Start of PROVIDED INFORMATION

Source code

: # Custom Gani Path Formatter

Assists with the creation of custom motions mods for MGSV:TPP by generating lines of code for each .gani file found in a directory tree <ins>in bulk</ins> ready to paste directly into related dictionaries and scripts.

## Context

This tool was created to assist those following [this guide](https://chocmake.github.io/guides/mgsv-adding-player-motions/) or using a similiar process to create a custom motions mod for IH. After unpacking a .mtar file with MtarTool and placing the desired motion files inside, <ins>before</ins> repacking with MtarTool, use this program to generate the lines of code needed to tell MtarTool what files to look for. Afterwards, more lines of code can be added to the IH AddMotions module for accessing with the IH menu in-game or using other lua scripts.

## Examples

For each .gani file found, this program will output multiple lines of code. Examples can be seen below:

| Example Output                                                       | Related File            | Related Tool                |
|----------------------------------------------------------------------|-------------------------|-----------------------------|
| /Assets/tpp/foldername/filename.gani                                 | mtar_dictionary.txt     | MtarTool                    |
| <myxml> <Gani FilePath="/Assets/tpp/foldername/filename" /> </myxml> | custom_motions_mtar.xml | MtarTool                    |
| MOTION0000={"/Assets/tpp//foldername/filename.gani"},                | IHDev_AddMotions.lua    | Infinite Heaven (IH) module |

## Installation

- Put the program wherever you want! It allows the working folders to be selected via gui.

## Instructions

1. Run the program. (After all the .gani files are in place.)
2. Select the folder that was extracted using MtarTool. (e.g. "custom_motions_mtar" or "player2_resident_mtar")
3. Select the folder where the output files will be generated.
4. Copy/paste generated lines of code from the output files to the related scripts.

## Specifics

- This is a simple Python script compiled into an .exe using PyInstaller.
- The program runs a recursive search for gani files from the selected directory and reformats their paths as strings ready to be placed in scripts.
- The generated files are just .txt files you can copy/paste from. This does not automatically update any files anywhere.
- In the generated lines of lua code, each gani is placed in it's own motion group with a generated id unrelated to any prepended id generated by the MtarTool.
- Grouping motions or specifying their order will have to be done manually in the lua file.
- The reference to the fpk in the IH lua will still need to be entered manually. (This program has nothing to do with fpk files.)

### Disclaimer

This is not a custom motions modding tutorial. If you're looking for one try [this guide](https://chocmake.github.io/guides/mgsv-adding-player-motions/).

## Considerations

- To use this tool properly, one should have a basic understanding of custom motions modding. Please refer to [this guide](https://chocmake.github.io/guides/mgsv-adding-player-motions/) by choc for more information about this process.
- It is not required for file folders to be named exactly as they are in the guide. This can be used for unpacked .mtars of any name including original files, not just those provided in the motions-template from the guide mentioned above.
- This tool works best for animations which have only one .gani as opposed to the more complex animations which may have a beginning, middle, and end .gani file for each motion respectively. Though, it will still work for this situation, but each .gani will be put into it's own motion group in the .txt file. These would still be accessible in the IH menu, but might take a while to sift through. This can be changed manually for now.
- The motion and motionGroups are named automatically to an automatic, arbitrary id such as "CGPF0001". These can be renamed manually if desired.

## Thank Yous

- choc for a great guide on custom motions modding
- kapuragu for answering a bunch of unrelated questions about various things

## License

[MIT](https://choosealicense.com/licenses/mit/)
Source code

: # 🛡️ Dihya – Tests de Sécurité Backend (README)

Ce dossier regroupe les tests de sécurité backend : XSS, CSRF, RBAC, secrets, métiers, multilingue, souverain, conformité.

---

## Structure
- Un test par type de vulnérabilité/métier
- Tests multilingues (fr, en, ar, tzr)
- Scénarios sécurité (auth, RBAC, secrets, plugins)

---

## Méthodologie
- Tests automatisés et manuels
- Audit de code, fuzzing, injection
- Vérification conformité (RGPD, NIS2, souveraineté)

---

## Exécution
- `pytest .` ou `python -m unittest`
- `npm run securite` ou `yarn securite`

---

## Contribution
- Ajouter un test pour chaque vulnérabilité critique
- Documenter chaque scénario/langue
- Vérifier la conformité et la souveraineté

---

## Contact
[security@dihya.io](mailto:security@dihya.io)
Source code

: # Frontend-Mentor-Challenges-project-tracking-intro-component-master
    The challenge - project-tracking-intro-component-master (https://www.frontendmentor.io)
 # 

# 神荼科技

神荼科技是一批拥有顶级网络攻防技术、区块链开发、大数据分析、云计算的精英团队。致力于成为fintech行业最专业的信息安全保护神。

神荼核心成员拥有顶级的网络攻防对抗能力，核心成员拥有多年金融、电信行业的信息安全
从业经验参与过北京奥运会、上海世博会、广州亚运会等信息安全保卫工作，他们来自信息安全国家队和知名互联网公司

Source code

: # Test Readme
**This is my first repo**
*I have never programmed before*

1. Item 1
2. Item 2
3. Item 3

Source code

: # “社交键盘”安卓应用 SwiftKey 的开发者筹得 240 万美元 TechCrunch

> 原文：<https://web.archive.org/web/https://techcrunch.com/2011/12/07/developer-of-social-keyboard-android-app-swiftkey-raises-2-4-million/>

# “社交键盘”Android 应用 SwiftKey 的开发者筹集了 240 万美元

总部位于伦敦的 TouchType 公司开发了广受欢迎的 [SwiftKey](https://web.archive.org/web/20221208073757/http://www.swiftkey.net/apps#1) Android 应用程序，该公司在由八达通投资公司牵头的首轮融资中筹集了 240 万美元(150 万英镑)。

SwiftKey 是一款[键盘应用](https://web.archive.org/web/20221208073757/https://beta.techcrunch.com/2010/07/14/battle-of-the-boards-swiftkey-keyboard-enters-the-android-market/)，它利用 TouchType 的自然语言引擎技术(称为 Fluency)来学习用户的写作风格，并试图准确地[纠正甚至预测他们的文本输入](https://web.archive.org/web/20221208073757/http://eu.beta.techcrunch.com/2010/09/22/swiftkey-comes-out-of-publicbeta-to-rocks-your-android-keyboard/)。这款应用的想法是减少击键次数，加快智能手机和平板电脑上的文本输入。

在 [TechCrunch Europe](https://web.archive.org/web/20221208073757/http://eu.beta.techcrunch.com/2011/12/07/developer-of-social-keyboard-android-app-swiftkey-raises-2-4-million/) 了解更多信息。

End of PROVIDED INFORMATION

AIM OF THE TASK –
Find every line of the data that includes the string "filename". Copy each of those lines.

SOLUTION –
| /Assets/tpp/foldername/filename.gani                                 | mtar_dictionary.txt     | MtarTool                    |
| <myxml> <Gani FilePath="/Assets/tpp/foldername/filename" /> </myxml> | custom_motions_mtar.xml | MtarTool                    |
| MOTION0000={"/Assets/tpp//foldername/filename.gani"},                | IHDev_AddMotions.lua    | Infinite Heaven (IH) module |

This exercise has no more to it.